DiskANN Label Filtering¶
DiskANN (via vectorscale) supports label-based graph partitioning inside the ANN index itself. The index is built with label awareness so filtered searches never traverse irrelevant graph nodes — orders of magnitude faster than post-retrieval metadata filtering at scale (>10M vectors).
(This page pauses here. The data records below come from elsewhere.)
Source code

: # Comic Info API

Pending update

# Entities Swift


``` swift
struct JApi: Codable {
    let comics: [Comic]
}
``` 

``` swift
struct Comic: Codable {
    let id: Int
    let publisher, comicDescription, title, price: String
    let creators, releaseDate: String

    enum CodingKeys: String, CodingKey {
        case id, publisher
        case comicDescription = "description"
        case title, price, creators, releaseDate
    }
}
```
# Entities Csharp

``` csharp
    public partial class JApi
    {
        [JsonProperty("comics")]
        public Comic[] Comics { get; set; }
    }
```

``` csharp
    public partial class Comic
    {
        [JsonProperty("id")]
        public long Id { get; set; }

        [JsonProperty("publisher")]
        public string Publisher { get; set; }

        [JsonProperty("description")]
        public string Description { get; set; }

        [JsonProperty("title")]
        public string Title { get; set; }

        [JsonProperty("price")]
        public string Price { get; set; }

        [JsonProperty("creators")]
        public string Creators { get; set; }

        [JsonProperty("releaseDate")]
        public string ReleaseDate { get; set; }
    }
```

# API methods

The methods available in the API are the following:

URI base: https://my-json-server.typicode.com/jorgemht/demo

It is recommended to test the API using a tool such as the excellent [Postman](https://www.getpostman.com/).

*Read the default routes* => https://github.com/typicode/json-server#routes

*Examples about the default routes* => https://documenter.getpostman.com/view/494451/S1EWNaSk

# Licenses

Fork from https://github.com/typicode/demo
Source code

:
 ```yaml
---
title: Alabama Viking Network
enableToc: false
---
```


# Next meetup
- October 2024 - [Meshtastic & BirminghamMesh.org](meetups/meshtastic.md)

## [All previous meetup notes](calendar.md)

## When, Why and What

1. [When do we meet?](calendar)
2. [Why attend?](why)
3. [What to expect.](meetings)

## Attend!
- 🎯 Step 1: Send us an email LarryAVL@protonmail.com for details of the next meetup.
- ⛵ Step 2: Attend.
Step 1: Define Your Labels¶
Create a human-readable label registry:
await db.create_label_definitions([
{"id": 1, "name": "science", "description": "Scientific papers and research"},
{"id": 2, "name": "technology", "description": "Tech news and documentation"},
{"id": 3, "name": "finance", "description": "Financial reports and analysis"},
])
Step 2: Add Documents with Labels¶
Labels are SMALLINT integer arrays. Each document can belong to multiple labels:
from langchain_core.documents import Document
docs = [
Document(page_content="Black holes emit Hawking radiation",
metadata={"source": "arxiv"}),
Document(page_content="PostgreSQL 17 released with new features",
metadata={"source": "pgsql"}),
Document(page_content="Federal Reserve raises interest rates",
metadata={"source": "reuters"}),
]
labels = [
[1], # science only
[2], # technology only
[2, 3], # technology + finance
]
doc_ids = await db.add_documents(docs, labels=labels)
Label Range
Labels must be integers in the SMALLINT range (-32768 to 32767). pgVectorDB validates this on insert and raises ValidationError for out-of-range values.
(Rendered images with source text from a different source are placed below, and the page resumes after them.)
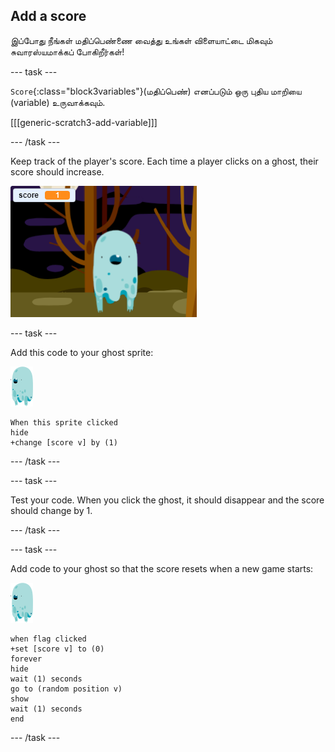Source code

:## Add a score

இப்போது நீங்கள் மதிப்பெண்ணை வைத்து உங்கள் விளையாட்டை மிகவும் சுவாரஸ்யமாக்கப் போகிறீர்கள்!

\--- task \---

`Score`{:class="block3variables"}(மதிப்பெண்) எனப்படும் ஒரு புதிய மாறியை (variable) உருவாக்கவும்.

[[[generic-scratch3-add-variable]]]

\--- /task \---

Keep track of the player's score. Each time a player clicks on a ghost, their score should increase.

![அதிகரிக்கும் மதிப்பெண்](images/ghost-score-test.png)

\--- task \---

Add this code to your ghost sprite:

![பேய்-sprite](images/ghost-sprite.png)

```blocks3
When this sprite clicked
hide
+change [score v] by (1)
```

\--- /task \---

\--- task \---

Test your code. When you click the ghost, it should disappear and the score should change by 1.

\--- /task \---

\--- task \---

Add code to your ghost so that the score resets when a new game starts:

![பேய்-sprite](images/ghost-sprite.png)

```blocks3
when flag clicked
+set [score v] to (0)
forever
hide
wait (1) seconds
go to (random position v)
show
wait (1) seconds
end
```

\--- /task \---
Step 3: Build DiskANN Index with Label Awareness¶
from pgvectordb import IndexType
await db.create_index(index_type=IndexType.DISKANN, include_labels=True)
Step 4: Resolve Label Names to IDs at Query Time¶
# Look up integer IDs by human-readable name
label_ids = await db.get_label_ids_by_names(["science", "technology"])
# Returns: [1, 2]
Step 5: Search with Label Filter¶
query_embedding = embedding_model.embed_query("quantum computing applications")
results = await db.asimilarity_search_by_vector(
embedding=query_embedding,
k=5,
label_filter=label_ids # Only search within science + technology
)
for r in results:
print(f"Score: {r['score']:.4f} | {r['content'][:80]}")
Labels vs. Metadata Filters
Metadata filter= applies a SQL WHERE clause after ANN graph traversal — the index still walks the full graph. DiskANN labels are applied inside the graph traversal — nodes in other partitions are never visited. This makes label-filtered search dramatically faster at scale.